Having arrived at a style distinctly his own, in 1962 Thiebaud enjoyed solo exhibitions at the Allan Stone Gallery in New York (where he still shows) and the M.H. de Young Memorial Museum in San Francisco. That same year Walter Hopps included Thiebaud in the group exhibition "New Paintings of Common Objects" at the Pasadena Art Museum, through which Hopps helped articulate a relatively inclusive version of the new phenomenon of Pop art in America and attempted to situate Thiebaud in its embrace. Later that year, Thiebaud was included in another landmark exhibition, "New Realists" at the Sidney Janis Gallery in New York.
The artists included in the rosters of such exhibitions (among them were Jim Dine, Robert Indiana, Roy Lichtenstein, Oldenburg and Andy Warhol) were reinventing and expanding both medium and subject matter. For his part, Thiebaud set out to recover the expressive possibilities of figurative art, which had been obscured by the dominance of Abstract Expressionism. He was as yet untrammeled by any perceptions of his role as a Pop confectioner; in fact, his subsequent association with Pop did not endure, incompatible as his paintings were with the movement's embrace of mechanical techniques and ironic cool. But in 1992, Thiebaud was once again claimed for the vanguard of Pop, this time via the Los Angeles Museum of Contemporary Art's revisionist exhibition "Hand-Painted Pop: American Art in Transition, 1955-62," in which curators Paul Schimmel and Donna De Salvo isolated and investigated a prelapsarian moment, an edenic era of proto-Pop possibilities.
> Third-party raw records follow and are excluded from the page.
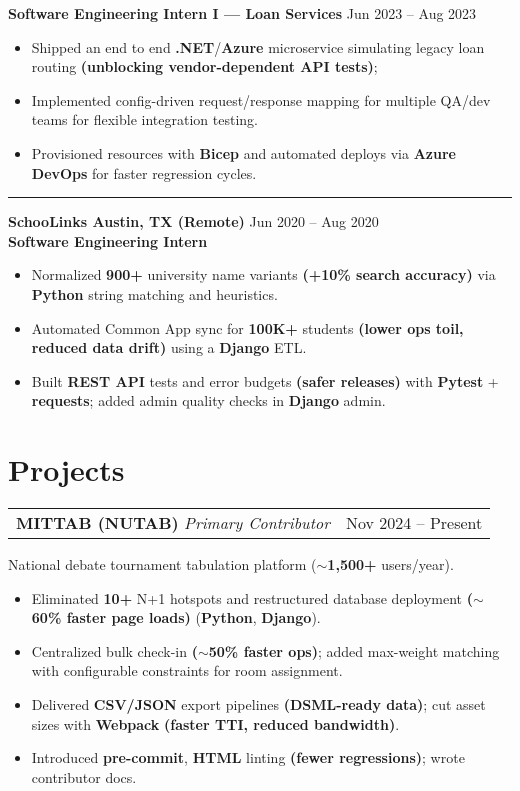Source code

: \documentclass[11pt]{article}
\makeatletter
\newcommand{\EmployerSize}{11}
\newcommand{\EmployerLead}{13}
\newcommand{\EmployerWeight}{\bfseries}
\newcommand{\EmployerPreSkip}{2pt}
\newcommand{\EmployerPostSkip}{-2pt}
\newcommand{\RoleTitleSize}{11}
\newcommand{\RoleTitleLead}{13}
\newcommand{\RoleTitleWeight}{\bfseries}
\newcommand{\RoleDateSize}{10}
\newcommand{\RoleDateLead}{12}
\newcommand{\RolePreSkip}{2pt}
\newcommand{\RolePostSkip}{-8pt}
\newcommand{\BulletSize}{10}
\newcommand{\BulletLead}{12}
\newcommand{\BlurbSize}{10}
\newcommand{\BlurbLead}{12}
\newcommand{\BlurbPre}{0pt}
\newcommand{\BlurbPost}{-8pt}
\newcommand{\SepLength}{0.1\textwidth}
\newcommand{\SepThickness}{0.5pt}
\newcommand{\SepRaise}{1ex}
\newenvironment{twocol}[2]{%
  \noindent\begin{tabular*}{\textwidth}{@{\extracolsep{\fill}} l r}
  #1 & #2\\
  \end{tabular*}\ignorespaces
}{\par}
\newcommand{\EmployerHeader}[2]{%
  \vspace*{\EmployerPreSkip}%
  \noindent
  {\fontsize{\EmployerSize}{\EmployerLead}\selectfont \EmployerWeight #1}%
  \hfill
  {\fontsize{\EmployerSize}{\EmployerLead}\selectfont #2}%
  \\[\EmployerPostSkip]%
}
\newcommand{\RoleHeader}[2]{%
  \vspace*{\RolePreSkip}%
  \noindent
  {\fontsize{\RoleTitleSize}{\RoleTitleLead}\selectfont \RoleTitleWeight #1}%
  \hfill
  {\fontsize{\RoleDateSize}{\RoleDateLead}\selectfont #2}%
  \\[\RolePostSkip]%
}
\newenvironment{ResumeItemize}{%
  \begin{itemize}\fontsize{\BulletSize}{\BulletLead}\selectfont
}{%
  \end{itemize}
}
\newcommand{\ProjectBlurb}[1]{%
  \vspace*{\BlurbPre}%
  {\fontsize{\BlurbSize}{\BlurbLead}\selectfont #1}%
  \\[\BlurbPost]%
}
\newcommand*\sepline{\noindent\rule[\SepRaise]{\SepLength}{\SepThickness}\par}
\makeatother
\begin{document}
\RoleHeader{Software Engineering Intern I — Loan Services}{Jun 2023 -- Aug 2023}
\begin{ResumeItemize}
  \item Shipped an end to end \textbf{.NET}/\textbf{Azure} microservice simulating legacy loan routing \textbf{(unblocking vendor-dependent API tests)};
  \item Implemented config-driven request/response mapping for multiple QA/dev teams for flexible integration testing.
  \item Provisioned resources with \textbf{Bicep} and automated deploys via \textbf{Azure DevOps} for faster regression cycles.
\end{ResumeItemize}

\sepline

\EmployerHeader{SchooLinks \quad Austin, TX (Remote)}{Jun 2020 -- Aug 2020}
\RoleHeader{Software Engineering Intern}{}
\begin{ResumeItemize}
  \item Normalized \textbf{900+} university name variants \textbf{(+10\% search accuracy)} via \textbf{Python} string matching and heuristics.
  \item Automated Common App sync for \textbf{100K+} students \textbf{(lower ops toil, reduced data drift)} using a \textbf{Django} ETL.
  \item Built \textbf{REST API} tests and error budgets \textbf{(safer releases)} with \textbf{Pytest} + \textbf{requests}; added admin quality checks in \textbf{Django} admin.
\end{ResumeItemize}

\section{Projects}

\begin{twocol}{\textbf{MIT\textendash TAB (NU\textendash TAB)} \;\textit{Primary Contributor}}{Nov 2024 -- Present}\end{twocol}
\ProjectBlurb{National debate tournament tabulation platform (\(\sim\)\textbf{1{,}500+} users/year).}
\begin{ResumeItemize}
  \item Eliminated \textbf{10+} N+1 hotspots and restructured database deployment \textbf{(\(\sim\)60\% faster page loads)} (\textbf{Python}, \textbf{Django}).
  \item Centralized bulk check-in \textbf{(\(\sim\)50\% faster ops)}; added max-weight matching with configurable constraints for room assignment.
  \item Delivered \textbf{CSV/JSON} export pipelines \textbf{(DSML-ready data)}; cut asset sizes with \textbf{Webpack} \textbf{(faster TTI, reduced bandwidth)}.
  \item Introduced \textbf{pre-commit}, \textbf{HTML} linting \textbf{(fewer regressions)}; wrote contributor docs.
\end{ResumeItemize}
\end{document}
The recent retrospective was clearly divided into three sections by subject matter--still lifes, figures or portraits, and cityscapes and landscapes--though a degree of overlap preempted too strict an allegiance to category. The rank and file of Five Hot Dogs (1961) developed from Thiebaud's first ventures into a more celebratory still life and anticipate later, related formal excursions such as Five Hammers (1972). Like sunbathers by a pool, the frankfurters sit firmly but lightly on a white expanse of ground, each one edged by a shadow and marked by a perfect ribbon of mustard worthy of a vendor's expert touch. At the same time Thiebaud adopted grids plotted out like suburban tracts for the representation of a variety of pies and cakes, silent phalanxes of appetite and desire, imbued with the palpable silence of Hopper. The fields are lavishly painted in bold strokes, sufficient to establish a ground on which the objects seem to both rest and rise, at the pure pleasure of the painting. As though to accentuate the feat of legerdemain--paint that physically approximates the object or condition it is intended to represent--the title figures of Cakes (1963) are set on spikelike stands, thrust forward in supernumerary display yet each accorded a singular and individual presence.